Etaamb.openjustice.be
Arrest Van Het Grondwettelijk Hof
gepubliceerd op 25 juli 1998

Arrest nr. 79/98 van 7 juli 1998 Rolnummer 1149 In zake : het beroep tot vernietiging van artikel 2, 1°, van de wet van 13 juni 1997 « tot bekrachtiging van de koninklijke besluiten genomen met toepassing van de wet van 26 juli 1996 strekkend Het Arbitragehof, samengesteld uit de voorzitters L. De Grève en M. Melchior, en de rechters P. (...)

bron
arbitragehof
numac
1998021287
pub.
25/07/1998
prom.
--
staatsblad
https://www.ejustice.just.fgov.be/cgi/article_body(...)
Document Qrcode

ARBITRAGEHOF


Arrest nr. 79/98 van 7 juli 1998 Rolnummer 1149 In zake : het beroep tot vernietiging van artikel 2, 1°, van de wet van 13 juni 1997 « tot bekrachtiging van de koninklijke besluiten genomen met toepassing van de wet van 26 juli 1996 strekkende tot realisatie van de budgettaire voorwaarden tot deelname van België aan de Europese Economische en Monetaire Unie, en de wet van 26 juli 1996 tot modernisering van de sociale zekerheid en tot vrijwaring van de leefbaarheid van de wettelijke pensioenstelsels », ingesteld door de b.v.b.a. Advocaat Coopman.

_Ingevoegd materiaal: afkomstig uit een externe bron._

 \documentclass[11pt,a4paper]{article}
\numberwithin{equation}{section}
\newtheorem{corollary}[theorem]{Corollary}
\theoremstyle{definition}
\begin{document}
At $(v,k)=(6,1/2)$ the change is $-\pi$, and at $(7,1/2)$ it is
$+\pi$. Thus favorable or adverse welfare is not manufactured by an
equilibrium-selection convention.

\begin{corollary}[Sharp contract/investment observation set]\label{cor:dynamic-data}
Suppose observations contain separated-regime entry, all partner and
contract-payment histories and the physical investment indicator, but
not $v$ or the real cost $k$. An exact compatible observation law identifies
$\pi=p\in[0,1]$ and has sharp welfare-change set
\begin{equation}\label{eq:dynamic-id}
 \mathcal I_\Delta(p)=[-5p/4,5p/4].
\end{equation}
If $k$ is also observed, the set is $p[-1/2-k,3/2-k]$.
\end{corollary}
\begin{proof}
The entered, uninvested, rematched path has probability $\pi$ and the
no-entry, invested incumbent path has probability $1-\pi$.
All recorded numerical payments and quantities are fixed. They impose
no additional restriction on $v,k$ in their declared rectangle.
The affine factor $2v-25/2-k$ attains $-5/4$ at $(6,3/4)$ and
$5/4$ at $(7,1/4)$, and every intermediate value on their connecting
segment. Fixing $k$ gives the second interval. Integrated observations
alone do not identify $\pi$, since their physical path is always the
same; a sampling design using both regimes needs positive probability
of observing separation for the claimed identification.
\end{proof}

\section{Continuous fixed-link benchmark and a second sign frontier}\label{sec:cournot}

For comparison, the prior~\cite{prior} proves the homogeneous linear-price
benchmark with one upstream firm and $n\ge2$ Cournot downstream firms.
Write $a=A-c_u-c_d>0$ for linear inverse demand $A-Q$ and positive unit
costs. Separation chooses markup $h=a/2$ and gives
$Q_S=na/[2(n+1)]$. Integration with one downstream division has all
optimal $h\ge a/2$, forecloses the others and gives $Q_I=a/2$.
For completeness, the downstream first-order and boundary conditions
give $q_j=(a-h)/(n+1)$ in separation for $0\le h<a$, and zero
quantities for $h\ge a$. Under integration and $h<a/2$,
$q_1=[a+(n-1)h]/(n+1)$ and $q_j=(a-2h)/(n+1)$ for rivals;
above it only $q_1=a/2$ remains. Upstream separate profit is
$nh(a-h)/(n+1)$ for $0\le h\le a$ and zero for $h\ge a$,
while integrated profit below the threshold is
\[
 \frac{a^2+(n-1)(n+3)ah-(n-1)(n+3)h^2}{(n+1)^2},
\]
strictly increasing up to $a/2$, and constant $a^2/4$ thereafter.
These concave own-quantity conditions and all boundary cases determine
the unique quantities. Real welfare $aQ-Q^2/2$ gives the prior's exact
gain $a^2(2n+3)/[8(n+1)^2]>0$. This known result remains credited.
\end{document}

Het Arbitragehof, samengesteld uit de voorzitters L. De Grève en M. Melchior, en de rechters P. Martens, J. Delruelle, H. Coremans, A. Arts en M. Bossuyt, bijgestaan door de griffier L. Potoms, onder voorzitterschap van voorzitter L. De Grève, wijst na beraad het volgende arrest : I. Onderwerp van het beroep Bij verzoekschrift dat aan het Hof is toegezonden bij op 22 augustus 1997 ter post aangetekende brief en ter griffie is ingekomen op 25 augustus 1997, heeft de b.v.b.a. Advocaat Coopman, met maatschappelijke zetel te 1981 Hofstade, Dijkstraat 2, beroep tot vernietiging ingesteld van artikel 2, 1°, van de wet van 13 juni 1997 « tot bekrachtiging van de koninklijke besluiten genomen met toepassing van de wet van 26 juli 1996 strekkende tot realisatie van de budgettaire voorwaarden tot deelname van België aan de Europese Economische en Monetaire Unie, en de wet van 26 juli 1996 tot modernisering van de sociale zekerheid en tot vrijwaring van de leefbaarheid van de wettelijke pensioenstelsels » (bekendgemaakt in het Belgisch Staatsblad van 19 juni 1997).

II. De rechtspleging Bij beschikking van 25 augustus 1997 heeft de voorzitter in functie de rechters van de zetel aangewezen overeenkomstig de artikelen 58 en 59 van de bijzondere wet van 6 januari 1989 op het Arbitragehof.

De rechters-verslaggevers A. Arts en J. Delruelle hebben geoordeeld dat er geen aanleiding was om artikel 71 of 72 van de organieke wet toe te passen.

Van het beroep is kennisgegeven overeenkomstig artikel 76 van de organieke wet bij op 29 september 1997 ter post aangetekende brieven.

Het bij artikel 74 van de organieke wet voorgeschreven bericht is bekendgemaakt in het Belgisch Staatsblad van 1 oktober 1997.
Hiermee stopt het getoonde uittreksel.